▸ Material for this exercise:

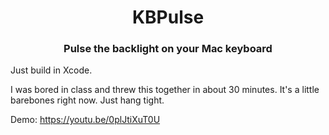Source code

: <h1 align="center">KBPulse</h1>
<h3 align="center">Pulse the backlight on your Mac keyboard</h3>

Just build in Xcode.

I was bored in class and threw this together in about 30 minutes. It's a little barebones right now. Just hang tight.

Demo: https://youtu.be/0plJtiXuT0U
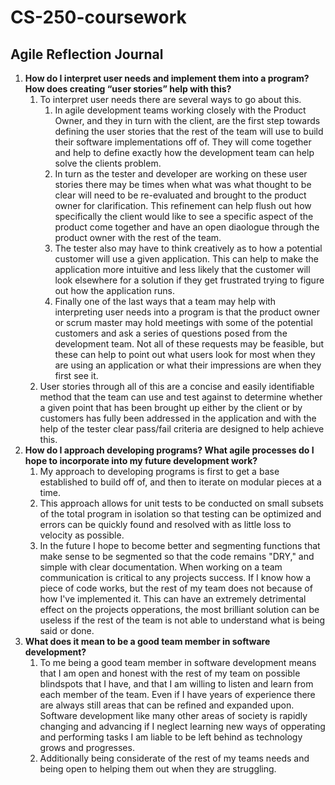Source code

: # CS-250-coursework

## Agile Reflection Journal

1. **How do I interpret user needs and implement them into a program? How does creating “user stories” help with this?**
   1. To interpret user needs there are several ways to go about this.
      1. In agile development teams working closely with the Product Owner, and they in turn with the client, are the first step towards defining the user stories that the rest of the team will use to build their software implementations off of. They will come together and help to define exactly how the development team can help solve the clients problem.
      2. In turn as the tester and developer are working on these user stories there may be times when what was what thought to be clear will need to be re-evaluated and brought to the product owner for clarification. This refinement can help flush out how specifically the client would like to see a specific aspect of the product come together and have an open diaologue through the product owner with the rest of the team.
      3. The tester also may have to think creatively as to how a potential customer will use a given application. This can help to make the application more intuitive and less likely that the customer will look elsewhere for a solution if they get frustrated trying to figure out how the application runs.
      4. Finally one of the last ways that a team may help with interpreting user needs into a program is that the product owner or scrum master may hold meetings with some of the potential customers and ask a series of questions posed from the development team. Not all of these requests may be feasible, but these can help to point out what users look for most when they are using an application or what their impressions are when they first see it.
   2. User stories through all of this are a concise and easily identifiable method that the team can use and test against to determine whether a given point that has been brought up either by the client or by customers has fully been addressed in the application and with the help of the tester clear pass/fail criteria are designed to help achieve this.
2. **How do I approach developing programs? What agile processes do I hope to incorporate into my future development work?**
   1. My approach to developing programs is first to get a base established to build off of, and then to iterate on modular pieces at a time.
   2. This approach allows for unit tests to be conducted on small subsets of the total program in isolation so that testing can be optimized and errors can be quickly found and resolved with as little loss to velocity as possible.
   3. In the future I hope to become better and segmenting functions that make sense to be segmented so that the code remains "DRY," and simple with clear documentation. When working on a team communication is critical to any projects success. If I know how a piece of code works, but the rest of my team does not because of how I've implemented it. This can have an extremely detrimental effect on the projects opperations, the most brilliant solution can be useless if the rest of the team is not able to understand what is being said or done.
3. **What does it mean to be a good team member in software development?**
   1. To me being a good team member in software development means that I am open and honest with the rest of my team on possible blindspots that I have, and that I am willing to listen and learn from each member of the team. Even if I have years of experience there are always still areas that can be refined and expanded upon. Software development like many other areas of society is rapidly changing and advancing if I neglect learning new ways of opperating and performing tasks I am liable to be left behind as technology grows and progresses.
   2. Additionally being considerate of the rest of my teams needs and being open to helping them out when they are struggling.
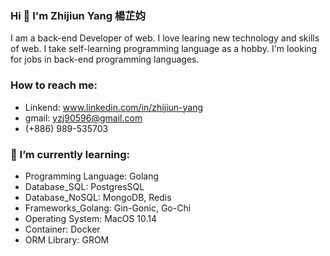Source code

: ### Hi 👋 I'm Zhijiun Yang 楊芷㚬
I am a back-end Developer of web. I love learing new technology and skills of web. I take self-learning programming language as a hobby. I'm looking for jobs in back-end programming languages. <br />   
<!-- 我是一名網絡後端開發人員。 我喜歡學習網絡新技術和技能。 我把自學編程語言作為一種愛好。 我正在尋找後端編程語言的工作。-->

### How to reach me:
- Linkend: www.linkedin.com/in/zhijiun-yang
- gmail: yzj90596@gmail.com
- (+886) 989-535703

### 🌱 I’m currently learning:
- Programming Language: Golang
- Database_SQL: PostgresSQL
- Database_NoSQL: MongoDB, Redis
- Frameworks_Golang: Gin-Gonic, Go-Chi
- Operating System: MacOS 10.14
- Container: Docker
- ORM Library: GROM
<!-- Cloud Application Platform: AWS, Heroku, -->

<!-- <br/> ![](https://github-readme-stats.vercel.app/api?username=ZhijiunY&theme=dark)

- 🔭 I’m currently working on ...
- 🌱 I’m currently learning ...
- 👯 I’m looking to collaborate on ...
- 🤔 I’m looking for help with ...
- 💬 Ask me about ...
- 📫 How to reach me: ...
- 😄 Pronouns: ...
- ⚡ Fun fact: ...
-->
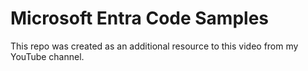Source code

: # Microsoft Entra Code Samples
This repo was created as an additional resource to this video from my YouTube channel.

▸ Task description:
Please copy the lines above, starting at the one that holds "### How to reach" and stopping after the last line, exactly as they appear and minus the pictures.

▸ Exercise result:
### How to reach me:
- Linkend: www.linkedin.com/in/zhijiun-yang
- gmail: yzj90596@gmail.com
- (+886) 989-535703

### 🌱 I’m currently learning:
- Programming Language: Golang
- Database_SQL: PostgresSQL
- Database_NoSQL: MongoDB, Redis
- Frameworks_Golang: Gin-Gonic, Go-Chi
- Operating System: MacOS 10.14
- Container: Docker
- ORM Library: GROM
<!-- Cloud Application Platform: AWS, Heroku, -->

<!-- <br/> ![](https://github-readme-stats.vercel.app/api?username=ZhijiunY&theme=dark)

- 🔭 I’m currently working on ...
- 🌱 I’m currently learning ...
- 👯 I’m looking to collaborate on ...
- 🤔 I’m looking for help with ...
- 💬 Ask me about ...
- 📫 How to reach me: ...
- 😄 Pronouns: ...
- ⚡ Fun fact: ...
-->
Source code

: # Microsoft Entra Code Samples
This repo was created as an additional resource to this video from my YouTube channel.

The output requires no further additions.